De 2006 a 2023, a área foi reduzida em 318,5 metros quadrados. A altura caiu para 63,3 metros —são 2,7 metros a menos. O pé do morro perdeu areia e virou falésia.

"Além da redução no volume de sedimentos, o aumento do nível do mar em função das mudanças climáticas amplia a erosão", diz Rodrigo Amorim, professor do de pós-graduação em geografia da UFRN e um dos autores do estudo.

Agora, com a diminuição no perfil de altura do morro, a tendência, segundo ele, é que a vegetação cubra a parte "careca" da duna que caracteriza o local. "O morro não vai desaparecer. Mas a forma estética que nós conhecemos tende a mudar", diz Amorim.

Homem e mulher em frente a área de areia deslizada até o mar, ladeada por vegetação
Noemya Correia, 46, enfermeira e Wesley Correia, 41, empresário de Goiânia, passam férias em Natal - Alexandre Lago/Folhapress

De férias em Natal, o casal Noemya Correia, 46, e Wesley Correia, 41, considera que o cartão-postal, agora, parece não existir mais.

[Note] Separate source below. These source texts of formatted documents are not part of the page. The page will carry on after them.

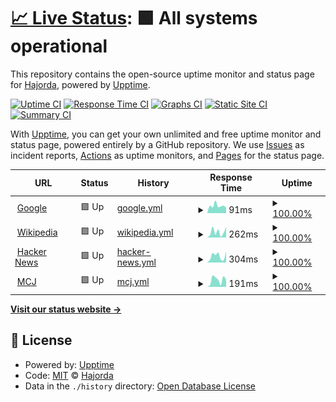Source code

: # [📈 Live Status](https://Hajorda.github.io/KauwelaUptime): <!--live status--> **🟩 All systems operational**

This repository contains the open-source uptime monitor and status page for [Hajorda](https://Hajorda.github.io/KauwelaUptime), powered by [Upptime](https://github.com/upptime/upptime).

[![Uptime CI](https://github.com/Hajorda/KauwelaUptime/workflows/Uptime%20CI/badge.svg)](https://github.com/Hajorda/KauwelaUptime/actions?query=workflow%3A%22Uptime+CI%22)
[![Response Time CI](https://github.com/Hajorda/KauwelaUptime/workflows/Response%20Time%20CI/badge.svg)](https://github.com/Hajorda/KauwelaUptime/actions?query=workflow%3A%22Response+Time+CI%22)
[![Graphs CI](https://github.com/Hajorda/KauwelaUptime/workflows/Graphs%20CI/badge.svg)](https://github.com/Hajorda/KauwelaUptime/actions?query=workflow%3A%22Graphs+CI%22)
[![Static Site CI](https://github.com/Hajorda/KauwelaUptime/workflows/Static%20Site%20CI/badge.svg)](https://github.com/Hajorda/KauwelaUptime/actions?query=workflow%3A%22Static+Site+CI%22)
[![Summary CI](https://github.com/Hajorda/KauwelaUptime/workflows/Summary%20CI/badge.svg)](https://github.com/Hajorda/KauwelaUptime/actions?query=workflow%3A%22Summary+CI%22)

With [Upptime](https://upptime.js.org), you can get your own unlimited and free uptime monitor and status page, powered entirely by a GitHub repository. We use [Issues](https://github.com/Hajorda/KauwelaUptime/issues) as incident reports, [Actions](https://github.com/Hajorda/KauwelaUptime/actions) as uptime monitors, and [Pages](https://Hajorda.github.io/KauwelaUptime) for the status page.

<!--start: status pages-->
<!-- This summary is generated by Upptime (https://github.com/upptime/upptime) -->
<!-- Do not edit this manually, your changes will be overwritten -->
<!-- prettier-ignore -->
| URL | Status | History | Response Time | Uptime |
| --- | ------ | ------- | ------------- | ------ |
| <img alt="" src="https://icons.duckduckgo.com/ip3/www.google.com.ico" height="13"> [Google](https://www.google.com) | 🟩 Up | [google.yml](https://github.com/Hajorda/KauwelaUptime/commits/HEAD/history/google.yml) | <details><summary><img alt="Response time graph" src="./graphs/google/response-time-week.png" height="20"> 91ms</summary><br><a href="https://Hajorda.github.io/KauwelaUptime/history/google"><img alt="Response time 89" src="https://img.shields.io/endpoint?url=https%3A%2F%2Fraw.githubusercontent.com%2FHajorda%2FKauwelaUptime%2FHEAD%2Fapi%2Fgoogle%2Fresponse-time.json"></a><br><a href="https://Hajorda.github.io/KauwelaUptime/history/google"><img alt="24-hour response time 69" src="https://img.shields.io/endpoint?url=https%3A%2F%2Fraw.githubusercontent.com%2FHajorda%2FKauwelaUptime%2FHEAD%2Fapi%2Fgoogle%2Fresponse-time-day.json"></a><br><a href="https://Hajorda.github.io/KauwelaUptime/history/google"><img alt="7-day response time 91" src="https://img.shields.io/endpoint?url=https%3A%2F%2Fraw.githubusercontent.com%2FHajorda%2FKauwelaUptime%2FHEAD%2Fapi%2Fgoogle%2Fresponse-time-week.json"></a><br><a href="https://Hajorda.github.io/KauwelaUptime/history/google"><img alt="30-day response time 89" src="https://img.shields.io/endpoint?url=https%3A%2F%2Fraw.githubusercontent.com%2FHajorda%2FKauwelaUptime%2FHEAD%2Fapi%2Fgoogle%2Fresponse-time-month.json"></a><br><a href="https://Hajorda.github.io/KauwelaUptime/history/google"><img alt="1-year response time 89" src="https://img.shields.io/endpoint?url=https%3A%2F%2Fraw.githubusercontent.com%2FHajorda%2FKauwelaUptime%2FHEAD%2Fapi%2Fgoogle%2Fresponse-time-year.json"></a></details> | <details><summary><a href="https://Hajorda.github.io/KauwelaUptime/history/google">100.00%</a></summary><a href="https://Hajorda.github.io/KauwelaUptime/history/google"><img alt="All-time uptime 100.00%" src="https://img.shields.io/endpoint?url=https%3A%2F%2Fraw.githubusercontent.com%2FHajorda%2FKauwelaUptime%2FHEAD%2Fapi%2Fgoogle%2Fuptime.json"></a><br><a href="https://Hajorda.github.io/KauwelaUptime/history/google"><img alt="24-hour uptime 100.00%" src="https://img.shields.io/endpoint?url=https%3A%2F%2Fraw.githubusercontent.com%2FHajorda%2FKauwelaUptime%2FHEAD%2Fapi%2Fgoogle%2Fuptime-day.json"></a><br><a href="https://Hajorda.github.io/KauwelaUptime/history/google"><img alt="7-day uptime 100.00%" src="https://img.shields.io/endpoint?url=https%3A%2F%2Fraw.githubusercontent.com%2FHajorda%2FKauwelaUptime%2FHEAD%2Fapi%2Fgoogle%2Fuptime-week.json"></a><br><a href="https://Hajorda.github.io/KauwelaUptime/history/google"><img alt="30-day uptime 100.00%" src="https://img.shields.io/endpoint?url=https%3A%2F%2Fraw.githubusercontent.com%2FHajorda%2FKauwelaUptime%2FHEAD%2Fapi%2Fgoogle%2Fuptime-month.json"></a><br><a href="https://Hajorda.github.io/KauwelaUptime/history/google"><img alt="1-year uptime 100.00%" src="https://img.shields.io/endpoint?url=https%3A%2F%2Fraw.githubusercontent.com%2FHajorda%2FKauwelaUptime%2FHEAD%2Fapi%2Fgoogle%2Fuptime-year.json"></a></details>
| <img alt="" src="https://icons.duckduckgo.com/ip3/en.wikipedia.org.ico" height="13"> [Wikipedia](https://en.wikipedia.org) | 🟩 Up | [wikipedia.yml](https://github.com/Hajorda/KauwelaUptime/commits/HEAD/history/wikipedia.yml) | <details><summary><img alt="Response time graph" src="./graphs/wikipedia/response-time-week.png" height="20"> 262ms</summary><br><a href="https://Hajorda.github.io/KauwelaUptime/history/wikipedia"><img alt="Response time 263" src="https://img.shields.io/endpoint?url=https%3A%2F%2Fraw.githubusercontent.com%2FHajorda%2FKauwelaUptime%2FHEAD%2Fapi%2Fwikipedia%2Fresponse-time.json"></a><br><a href="https://Hajorda.github.io/KauwelaUptime/history/wikipedia"><img alt="24-hour response time 502" src="https://img.shields.io/endpoint?url=https%3A%2F%2Fraw.githubusercontent.com%2FHajorda%2FKauwelaUptime%2FHEAD%2Fapi%2Fwikipedia%2Fresponse-time-day.json"></a><br><a href="https://Hajorda.github.io/KauwelaUptime/history/wikipedia"><img alt="7-day response time 262" src="https://img.shields.io/endpoint?url=https%3A%2F%2Fraw.githubusercontent.com%2FHajorda%2FKauwelaUptime%2FHEAD%2Fapi%2Fwikipedia%2Fresponse-time-week.json"></a><br><a href="https://Hajorda.github.io/KauwelaUptime/history/wikipedia"><img alt="30-day response time 263" src="https://img.shields.io/endpoint?url=https%3A%2F%2Fraw.githubusercontent.com%2FHajorda%2FKauwelaUptime%2FHEAD%2Fapi%2Fwikipedia%2Fresponse-time-month.json"></a><br><a href="https://Hajorda.github.io/KauwelaUptime/history/wikipedia"><img alt="1-year response time 263" src="https://img.shields.io/endpoint?url=https%3A%2F%2Fraw.githubusercontent.com%2FHajorda%2FKauwelaUptime%2FHEAD%2Fapi%2Fwikipedia%2Fresponse-time-year.json"></a></details> | <details><summary><a href="https://Hajorda.github.io/KauwelaUptime/history/wikipedia">100.00%</a></summary><a href="https://Hajorda.github.io/KauwelaUptime/history/wikipedia"><img alt="All-time uptime 100.00%" src="https://img.shields.io/endpoint?url=https%3A%2F%2Fraw.githubusercontent.com%2FHajorda%2FKauwelaUptime%2FHEAD%2Fapi%2Fwikipedia%2Fuptime.json"></a><br><a href="https://Hajorda.github.io/KauwelaUptime/history/wikipedia"><img alt="24-hour uptime 100.00%" src="https://img.shields.io/endpoint?url=https%3A%2F%2Fraw.githubusercontent.com%2FHajorda%2FKauwelaUptime%2FHEAD%2Fapi%2Fwikipedia%2Fuptime-day.json"></a><br><a href="https://Hajorda.github.io/KauwelaUptime/history/wikipedia"><img alt="7-day uptime 100.00%" src="https://img.shields.io/endpoint?url=https%3A%2F%2Fraw.githubusercontent.com%2FHajorda%2FKauwelaUptime%2FHEAD%2Fapi%2Fwikipedia%2Fuptime-week.json"></a><br><a href="https://Hajorda.github.io/KauwelaUptime/history/wikipedia"><img alt="30-day uptime 100.00%" src="https://img.shields.io/endpoint?url=https%3A%2F%2Fraw.githubusercontent.com%2FHajorda%2FKauwelaUptime%2FHEAD%2Fapi%2Fwikipedia%2Fuptime-month.json"></a><br><a href="https://Hajorda.github.io/KauwelaUptime/history/wikipedia"><img alt="1-year uptime 100.00%" src="https://img.shields.io/endpoint?url=https%3A%2F%2Fraw.githubusercontent.com%2FHajorda%2FKauwelaUptime%2FHEAD%2Fapi%2Fwikipedia%2Fuptime-year.json"></a></details>
| <img alt="" src="https://icons.duckduckgo.com/ip3/news.ycombinator.com.ico" height="13"> [Hacker News](https://news.ycombinator.com) | 🟩 Up | [hacker-news.yml](https://github.com/Hajorda/KauwelaUptime/commits/HEAD/history/hacker-news.yml) | <details><summary><img alt="Response time graph" src="./graphs/hacker-news/response-time-week.png" height="20"> 304ms</summary><br><a href="https://Hajorda.github.io/KauwelaUptime/history/hacker-news"><img alt="Response time 353" src="https://img.shields.io/endpoint?url=https%3A%2F%2Fraw.githubusercontent.com%2FHajorda%2FKauwelaUptime%2FHEAD%2Fapi%2Fhacker-news%2Fresponse-time.json"></a><br><a href="https://Hajorda.github.io/KauwelaUptime/history/hacker-news"><img alt="24-hour response time 519" src="https://img.shields.io/endpoint?url=https%3A%2F%2Fraw.githubusercontent.com%2FHajorda%2FKauwelaUptime%2FHEAD%2Fapi%2Fhacker-news%2Fresponse-time-day.json"></a><br><a href="https://Hajorda.github.io/KauwelaUptime/history/hacker-news"><img alt="7-day response time 304" src="https://img.shields.io/endpoint?url=https%3A%2F%2Fraw.githubusercontent.com%2FHajorda%2FKauwelaUptime%2FHEAD%2Fapi%2Fhacker-news%2Fresponse-time-week.json"></a><br><a href="https://Hajorda.github.io/KauwelaUptime/history/hacker-news"><img alt="30-day response time 353" src="https://img.shields.io/endpoint?url=https%3A%2F%2Fraw.githubusercontent.com%2FHajorda%2FKauwelaUptime%2FHEAD%2Fapi%2Fhacker-news%2Fresponse-time-month.json"></a><br><a href="https://Hajorda.github.io/KauwelaUptime/history/hacker-news"><img alt="1-year response time 353" src="https://img.shields.io/endpoint?url=https%3A%2F%2Fraw.githubusercontent.com%2FHajorda%2FKauwelaUptime%2FHEAD%2Fapi%2Fhacker-news%2Fresponse-time-year.json"></a></details> | <details><summary><a href="https://Hajorda.github.io/KauwelaUptime/history/hacker-news">100.00%</a></summary><a href="https://Hajorda.github.io/KauwelaUptime/history/hacker-news"><img alt="All-time uptime 100.00%" src="https://img.shields.io/endpoint?url=https%3A%2F%2Fraw.githubusercontent.com%2FHajorda%2FKauwelaUptime%2FHEAD%2Fapi%2Fhacker-news%2Fuptime.json"></a><br><a href="https://Hajorda.github.io/KauwelaUptime/history/hacker-news"><img alt="24-hour uptime 100.00%" src="https://img.shields.io/endpoint?url=https%3A%2F%2Fraw.githubusercontent.com%2FHajorda%2FKauwelaUptime%2FHEAD%2Fapi%2Fhacker-news%2Fuptime-day.json"></a><br><a href="https://Hajorda.github.io/KauwelaUptime/history/hacker-news"><img alt="7-day uptime 100.00%" src="https://img.shields.io/endpoint?url=https%3A%2F%2Fraw.githubusercontent.com%2FHajorda%2FKauwelaUptime%2FHEAD%2Fapi%2Fhacker-news%2Fuptime-week.json"></a><br><a href="https://Hajorda.github.io/KauwelaUptime/history/hacker-news"><img alt="30-day uptime 100.00%" src="https://img.shields.io/endpoint?url=https%3A%2F%2Fraw.githubusercontent.com%2FHajorda%2FKauwelaUptime%2FHEAD%2Fapi%2Fhacker-news%2Fuptime-month.json"></a><br><a href="https://Hajorda.github.io/KauwelaUptime/history/hacker-news"><img alt="1-year uptime 100.00%" src="https://img.shields.io/endpoint?url=https%3A%2F%2Fraw.githubusercontent.com%2FHajorda%2FKauwelaUptime%2FHEAD%2Fapi%2Fhacker-news%2Fuptime-year.json"></a></details>
| <img alt="" src="https://icons.duckduckgo.com/ip3/www.modelcj.org.ico" height="13"> [MCJ](https://www.modelcj.org/) | 🟩 Up | [mcj.yml](https://github.com/Hajorda/KauwelaUptime/commits/HEAD/history/mcj.yml) | <details><summary><img alt="Response time graph" src="./graphs/mcj/response-time-week.png" height="20"> 191ms</summary><br><a href="https://Hajorda.github.io/KauwelaUptime/history/mcj"><img alt="Response time 212" src="https://img.shields.io/endpoint?url=https%3A%2F%2Fraw.githubusercontent.com%2FHajorda%2FKauwelaUptime%2FHEAD%2Fapi%2Fmcj%2Fresponse-time.json"></a><br><a href="https://Hajorda.github.io/KauwelaUptime/history/mcj"><img alt="24-hour response time 198" src="https://img.shields.io/endpoint?url=https%3A%2F%2Fraw.githubusercontent.com%2FHajorda%2FKauwelaUptime%2FHEAD%2Fapi%2Fmcj%2Fresponse-time-day.json"></a><br><a href="https://Hajorda.github.io/KauwelaUptime/history/mcj"><img alt="7-day response time 191" src="https://img.shields.io/endpoint?url=https%3A%2F%2Fraw.githubusercontent.com%2FHajorda%2FKauwelaUptime%2FHEAD%2Fapi%2Fmcj%2Fresponse-time-week.json"></a><br><a href="https://Hajorda.github.io/KauwelaUptime/history/mcj"><img alt="30-day response time 212" src="https://img.shields.io/endpoint?url=https%3A%2F%2Fraw.githubusercontent.com%2FHajorda%2FKauwelaUptime%2FHEAD%2Fapi%2Fmcj%2Fresponse-time-month.json"></a><br><a href="https://Hajorda.github.io/KauwelaUptime/history/mcj"><img alt="1-year response time 212" src="https://img.shields.io/endpoint?url=https%3A%2F%2Fraw.githubusercontent.com%2FHajorda%2FKauwelaUptime%2FHEAD%2Fapi%2Fmcj%2Fresponse-time-year.json"></a></details> | <details><summary><a href="https://Hajorda.github.io/KauwelaUptime/history/mcj">100.00%</a></summary><a href="https://Hajorda.github.io/KauwelaUptime/history/mcj"><img alt="All-time uptime 100.00%" src="https://img.shields.io/endpoint?url=https%3A%2F%2Fraw.githubusercontent.com%2FHajorda%2FKauwelaUptime%2FHEAD%2Fapi%2Fmcj%2Fuptime.json"></a><br><a href="https://Hajorda.github.io/KauwelaUptime/history/mcj"><img alt="24-hour uptime 100.00%" src="https://img.shields.io/endpoint?url=https%3A%2F%2Fraw.githubusercontent.com%2FHajorda%2FKauwelaUptime%2FHEAD%2Fapi%2Fmcj%2Fuptime-day.json"></a><br><a href="https://Hajorda.github.io/KauwelaUptime/history/mcj"><img alt="7-day uptime 100.00%" src="https://img.shields.io/endpoint?url=https%3A%2F%2Fraw.githubusercontent.com%2FHajorda%2FKauwelaUptime%2FHEAD%2Fapi%2Fmcj%2Fuptime-week.json"></a><br><a href="https://Hajorda.github.io/KauwelaUptime/history/mcj"><img alt="30-day uptime 100.00%" src="https://img.shields.io/endpoint?url=https%3A%2F%2Fraw.githubusercontent.com%2FHajorda%2FKauwelaUptime%2FHEAD%2Fapi%2Fmcj%2Fuptime-month.json"></a><br><a href="https://Hajorda.github.io/KauwelaUptime/history/mcj"><img alt="1-year uptime 100.00%" src="https://img.shields.io/endpoint?url=https%3A%2F%2Fraw.githubusercontent.com%2FHajorda%2FKauwelaUptime%2FHEAD%2Fapi%2Fmcj%2Fuptime-year.json"></a></details>

<!--end: status pages-->

[**Visit our status website →**](https://Hajorda.github.io/KauwelaUptime)

## 📄 License

- Powered by: [Upptime](https://github.com/upptime/upptime)
- Code: [MIT](./LICENSE) © [Hajorda](https://Hajorda.github.io/KauwelaUptime)
- Data in the `./history` directory: [Open Database License](https://opendatacommons.org/licenses/odbl/1-0/)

Uma obra para alargar a faixa de areia da praia e ajudar a evitar mais danos começou em setembro, mas não tem data para chegar até o morro. No último dia 22, o primeiro trecho concluído foi aberto ao público. Ele tem cerca de 1 Km, 25% do total previsto no projeto.

Entre a primeira vez que especialistas indicaram a engorda e o início da execução se passaram 12 anos. Hoje, moradores apontam falta de diálogo com o município. A prefeitura afirma que realizou audiências públicas.

"Como ficará a situação das pessoas que trabalham e vivem na área e como o orçamento está sendo executado?", questiona a presidente do Conselho Comunitário de Ponta Negra, Lia Araújo.

A expectativa da prefeitura é concluir a obra até 20 de dezembro. O objetivo é ampliar a faixa de areia em 100 metros na maré baixa e em 50 metros na alta.

O alargamento teve início a 4 km, a pé, do morro do Careca, em um trecho margeado por hotéis de luxo. A prefeitura afirma que a decisão foi técnica.

Uma ação judicial do Ministério Público Federal assegurou o pagamento de auxílio a pescadores afetados. "É que nós não podemos pescar na parte interditada [para a engorda] e lá nessa época dá muito peixe", diz Almir Lima, 50.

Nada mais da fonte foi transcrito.